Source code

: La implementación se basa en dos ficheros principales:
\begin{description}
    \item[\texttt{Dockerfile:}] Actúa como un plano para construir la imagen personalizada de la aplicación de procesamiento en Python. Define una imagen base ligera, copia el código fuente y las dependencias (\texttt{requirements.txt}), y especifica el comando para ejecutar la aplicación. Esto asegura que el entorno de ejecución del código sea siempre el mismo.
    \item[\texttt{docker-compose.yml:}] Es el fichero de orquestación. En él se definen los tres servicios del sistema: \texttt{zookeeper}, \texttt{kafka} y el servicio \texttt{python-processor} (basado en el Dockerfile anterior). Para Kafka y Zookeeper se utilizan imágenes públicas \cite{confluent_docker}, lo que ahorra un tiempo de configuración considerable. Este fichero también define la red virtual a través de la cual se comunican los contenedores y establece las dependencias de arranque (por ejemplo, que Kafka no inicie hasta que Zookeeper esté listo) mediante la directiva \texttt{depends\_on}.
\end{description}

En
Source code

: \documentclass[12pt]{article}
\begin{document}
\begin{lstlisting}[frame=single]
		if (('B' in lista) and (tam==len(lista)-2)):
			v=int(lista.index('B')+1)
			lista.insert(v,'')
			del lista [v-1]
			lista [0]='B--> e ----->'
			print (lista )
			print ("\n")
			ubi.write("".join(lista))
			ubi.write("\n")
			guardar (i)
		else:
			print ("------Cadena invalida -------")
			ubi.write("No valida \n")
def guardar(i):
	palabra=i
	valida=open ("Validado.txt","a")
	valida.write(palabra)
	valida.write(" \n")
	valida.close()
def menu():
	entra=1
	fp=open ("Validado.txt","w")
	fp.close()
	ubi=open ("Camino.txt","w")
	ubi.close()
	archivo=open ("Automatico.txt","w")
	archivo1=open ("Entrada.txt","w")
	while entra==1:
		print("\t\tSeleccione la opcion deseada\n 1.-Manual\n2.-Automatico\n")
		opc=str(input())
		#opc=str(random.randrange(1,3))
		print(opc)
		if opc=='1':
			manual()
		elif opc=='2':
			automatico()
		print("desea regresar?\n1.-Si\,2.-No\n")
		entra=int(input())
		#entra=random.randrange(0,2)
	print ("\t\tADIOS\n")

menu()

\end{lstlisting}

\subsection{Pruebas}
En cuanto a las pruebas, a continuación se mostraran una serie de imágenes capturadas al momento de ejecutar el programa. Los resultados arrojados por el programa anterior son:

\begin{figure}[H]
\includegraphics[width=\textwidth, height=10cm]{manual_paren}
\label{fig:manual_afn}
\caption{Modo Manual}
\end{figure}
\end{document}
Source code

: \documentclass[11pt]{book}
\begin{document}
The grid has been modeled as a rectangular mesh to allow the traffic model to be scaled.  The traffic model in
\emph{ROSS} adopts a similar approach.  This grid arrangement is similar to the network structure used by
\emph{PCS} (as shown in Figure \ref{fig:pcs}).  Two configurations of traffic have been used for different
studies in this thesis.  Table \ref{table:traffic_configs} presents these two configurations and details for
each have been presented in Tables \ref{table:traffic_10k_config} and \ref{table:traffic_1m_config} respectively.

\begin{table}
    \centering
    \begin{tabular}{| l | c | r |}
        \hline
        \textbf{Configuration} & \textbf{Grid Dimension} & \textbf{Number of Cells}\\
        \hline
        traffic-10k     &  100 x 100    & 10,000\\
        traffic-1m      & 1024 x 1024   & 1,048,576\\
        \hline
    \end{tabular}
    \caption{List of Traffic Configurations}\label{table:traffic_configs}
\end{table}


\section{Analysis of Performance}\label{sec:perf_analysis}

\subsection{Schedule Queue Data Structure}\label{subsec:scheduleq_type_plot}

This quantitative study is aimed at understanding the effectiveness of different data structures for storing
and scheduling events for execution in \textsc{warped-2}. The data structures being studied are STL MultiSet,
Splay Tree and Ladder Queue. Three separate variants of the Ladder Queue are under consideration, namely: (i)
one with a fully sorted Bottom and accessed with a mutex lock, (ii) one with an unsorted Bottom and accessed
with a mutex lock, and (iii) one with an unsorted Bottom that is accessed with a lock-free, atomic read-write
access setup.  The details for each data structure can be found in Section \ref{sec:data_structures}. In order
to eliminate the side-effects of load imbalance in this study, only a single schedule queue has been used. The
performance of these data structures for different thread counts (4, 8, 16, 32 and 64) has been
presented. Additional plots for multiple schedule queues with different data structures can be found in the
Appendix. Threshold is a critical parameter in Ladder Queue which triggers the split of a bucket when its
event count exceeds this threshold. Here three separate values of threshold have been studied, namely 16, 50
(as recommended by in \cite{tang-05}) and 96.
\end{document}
____________
> What needs to be done:
Determine how many lines of the listing hold the word "randrange" and reply with that figure alone.

> Result:
2